*** Opening of INFORMATION ***
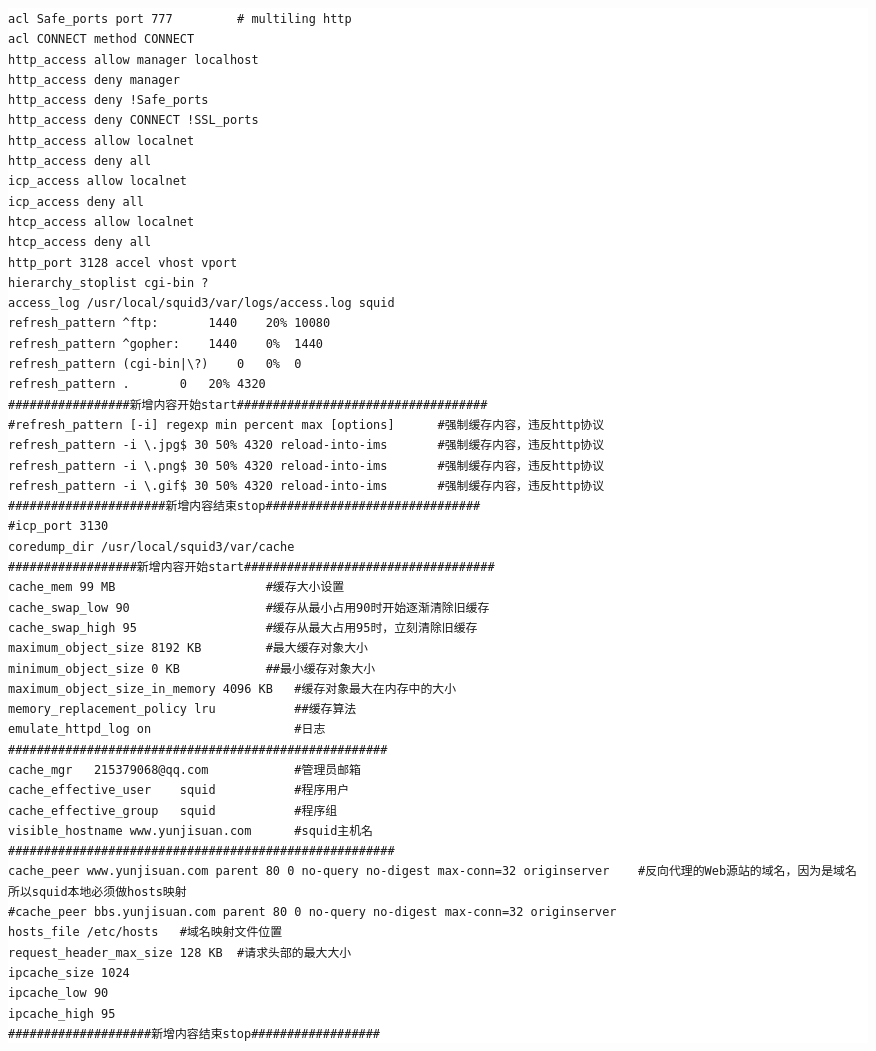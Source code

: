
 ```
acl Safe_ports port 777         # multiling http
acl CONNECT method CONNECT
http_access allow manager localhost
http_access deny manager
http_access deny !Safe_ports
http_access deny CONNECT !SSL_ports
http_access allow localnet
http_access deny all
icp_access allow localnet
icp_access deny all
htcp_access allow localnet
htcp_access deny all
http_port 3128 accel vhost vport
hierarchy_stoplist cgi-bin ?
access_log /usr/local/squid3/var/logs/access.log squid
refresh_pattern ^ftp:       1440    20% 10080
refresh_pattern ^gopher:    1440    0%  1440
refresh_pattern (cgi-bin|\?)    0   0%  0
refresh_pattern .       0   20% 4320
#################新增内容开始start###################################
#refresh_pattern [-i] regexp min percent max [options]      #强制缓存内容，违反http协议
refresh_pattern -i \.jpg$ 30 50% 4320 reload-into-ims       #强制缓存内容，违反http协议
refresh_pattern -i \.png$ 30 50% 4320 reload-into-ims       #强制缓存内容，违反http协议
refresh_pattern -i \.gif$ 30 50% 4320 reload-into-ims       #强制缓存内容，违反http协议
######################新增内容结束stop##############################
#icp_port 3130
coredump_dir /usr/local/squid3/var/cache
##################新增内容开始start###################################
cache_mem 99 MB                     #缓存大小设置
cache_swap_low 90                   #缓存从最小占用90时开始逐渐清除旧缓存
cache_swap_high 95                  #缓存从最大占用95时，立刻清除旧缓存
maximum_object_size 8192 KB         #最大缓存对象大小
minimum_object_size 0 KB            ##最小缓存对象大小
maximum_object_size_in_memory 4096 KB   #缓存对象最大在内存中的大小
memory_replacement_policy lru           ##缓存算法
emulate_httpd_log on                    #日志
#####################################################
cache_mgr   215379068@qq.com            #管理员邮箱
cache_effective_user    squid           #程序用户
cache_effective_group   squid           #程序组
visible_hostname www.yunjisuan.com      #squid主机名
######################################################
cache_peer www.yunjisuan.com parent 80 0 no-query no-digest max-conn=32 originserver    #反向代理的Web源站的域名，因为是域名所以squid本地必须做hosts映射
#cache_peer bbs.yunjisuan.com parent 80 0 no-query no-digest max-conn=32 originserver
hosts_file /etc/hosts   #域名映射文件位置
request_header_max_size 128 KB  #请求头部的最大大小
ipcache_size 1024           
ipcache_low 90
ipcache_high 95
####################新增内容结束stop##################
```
*** Close of INFORMATION ***
**WORK TO COMPLETE**
What is needed is an exact copy of the data, without any pictures.

**ANSWER BELOW**
Source code

:
 ```
acl Safe_ports port 777         # multiling http
acl CONNECT method CONNECT
http_access allow manager localhost
http_access deny manager
http_access deny !Safe_ports
http_access deny CONNECT !SSL_ports
http_access allow localnet
http_access deny all
icp_access allow localnet
icp_access deny all
htcp_access allow localnet
htcp_access deny all
http_port 3128 accel vhost vport
hierarchy_stoplist cgi-bin ?
access_log /usr/local/squid3/var/logs/access.log squid
refresh_pattern ^ftp:       1440    20% 10080
refresh_pattern ^gopher:    1440    0%  1440
refresh_pattern (cgi-bin|\?)    0   0%  0
refresh_pattern .       0   20% 4320
#################新增内容开始start###################################
#refresh_pattern [-i] regexp min percent max [options]      #强制缓存内容，违反http协议
refresh_pattern -i \.jpg$ 30 50% 4320 reload-into-ims       #强制缓存内容，违反http协议
refresh_pattern -i \.png$ 30 50% 4320 reload-into-ims       #强制缓存内容，违反http协议
refresh_pattern -i \.gif$ 30 50% 4320 reload-into-ims       #强制缓存内容，违反http协议
######################新增内容结束stop##############################
#icp_port 3130
coredump_dir /usr/local/squid3/var/cache
##################新增内容开始start###################################
cache_mem 99 MB                     #缓存大小设置
cache_swap_low 90                   #缓存从最小占用90时开始逐渐清除旧缓存
cache_swap_high 95                  #缓存从最大占用95时，立刻清除旧缓存
maximum_object_size 8192 KB         #最大缓存对象大小
minimum_object_size 0 KB            ##最小缓存对象大小
maximum_object_size_in_memory 4096 KB   #缓存对象最大在内存中的大小
memory_replacement_policy lru           ##缓存算法
emulate_httpd_log on                    #日志
#####################################################
cache_mgr   215379068@qq.com            #管理员邮箱
cache_effective_user    squid           #程序用户
cache_effective_group   squid           #程序组
visible_hostname www.yunjisuan.com      #squid主机名
######################################################
cache_peer www.yunjisuan.com parent 80 0 no-query no-digest max-conn=32 originserver    #反向代理的Web源站的域名，因为是域名所以squid本地必须做hosts映射
#cache_peer bbs.yunjisuan.com parent 80 0 no-query no-digest max-conn=32 originserver
hosts_file /etc/hosts   #域名映射文件位置
request_header_max_size 128 KB  #请求头部的最大大小
ipcache_size 1024           
ipcache_low 90
ipcache_high 95
####################新增内容结束stop##################
```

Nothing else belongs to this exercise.